Friday, April 10, 2015

Taft Undergraduate Grant: One Thousand Years of Games

I have seen more of my department head in one semester than I want to in a lifetime.

I am pleased, if not a little distressed, to announce that my submission to the university was selected for the Taft undergraduate research award last week. I didn't think I'd actually get it, but with this grant available my research is officially being funded over the summer and fall going into next spring. Completing the research for the grant will coincide with receiving my undergraduate degree, so the research has also become my senior project.

I was actually hoping I wouldn't get it because I came up with a much better idea for my senior project whilst my submission was being considered, but now that I've been chosen I'll just have to see this research through to the end. The project I'm working on for the grant on deals with reactions to and the end of modernity within Japan, interpreted through indigenous games played by different socioeconomic classes. As the title implies, it follows a thousand years of history regarding Japan's different tabletop games, from Go to Sugoroku, and the ways they were used both to react against and to harness modernity.

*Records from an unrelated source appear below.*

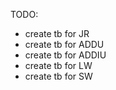 TODO:
- create tb for JR
- create tb for ADDU
- create tb for ADDIU
- create tb for LW
- create tb for SW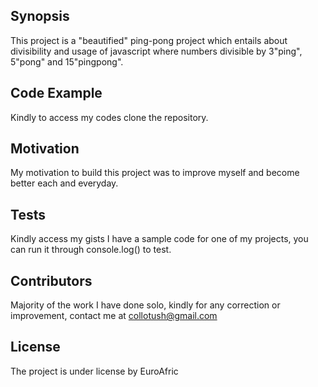 ## Synopsis
This project is a "beautified" ping-pong project which entails about divisibility and usage of javascript where numbers divisible by 3"ping", 5"pong" and 15"pingpong".

## Code Example
Kindly to access my codes clone the repository.

## Motivation
My motivation to build this project was to improve myself and become better each and everyday.

## Tests
Kindly access my gists I have a sample code for one of my projects, you can run it through console.log() to test.

## Contributors
Majority of the work I have done solo, kindly for any correction or improvement, contact me at collotush@gmail.com

## License
The project is under license by EuroAfric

From c. 1880 onwards tabletop games were ripe with nationalist propaganda, featuring the Japanese empire's latest "steps forward" and (eventually) martial conquests as their subject matter, but hoi polloi games that tended towards the superstitious and supernatural were often rebellious against the spirit of empire. Hence there's ample room to see how different groups expressed their viewpoints through game creation and gameplay. It's essentially a popular history rather than an elite one, told through the objects of the collective society rather than the treaties and constitutions of the fractional.

Since this project is a distant cousin to what I do on the bookstore, from time to time I may throw up my brainstorming and drafts related to the project on here for consideration. In keeping with my free knowledge policy, once the final research is published around the time of the next Taft symposium I'll make it freely available through Juraku.

I'm just a little bitter that I'll be stuck chronicling events in the Nara to mid-Showa for a year. I'm much more interested in '99~'04 at this point.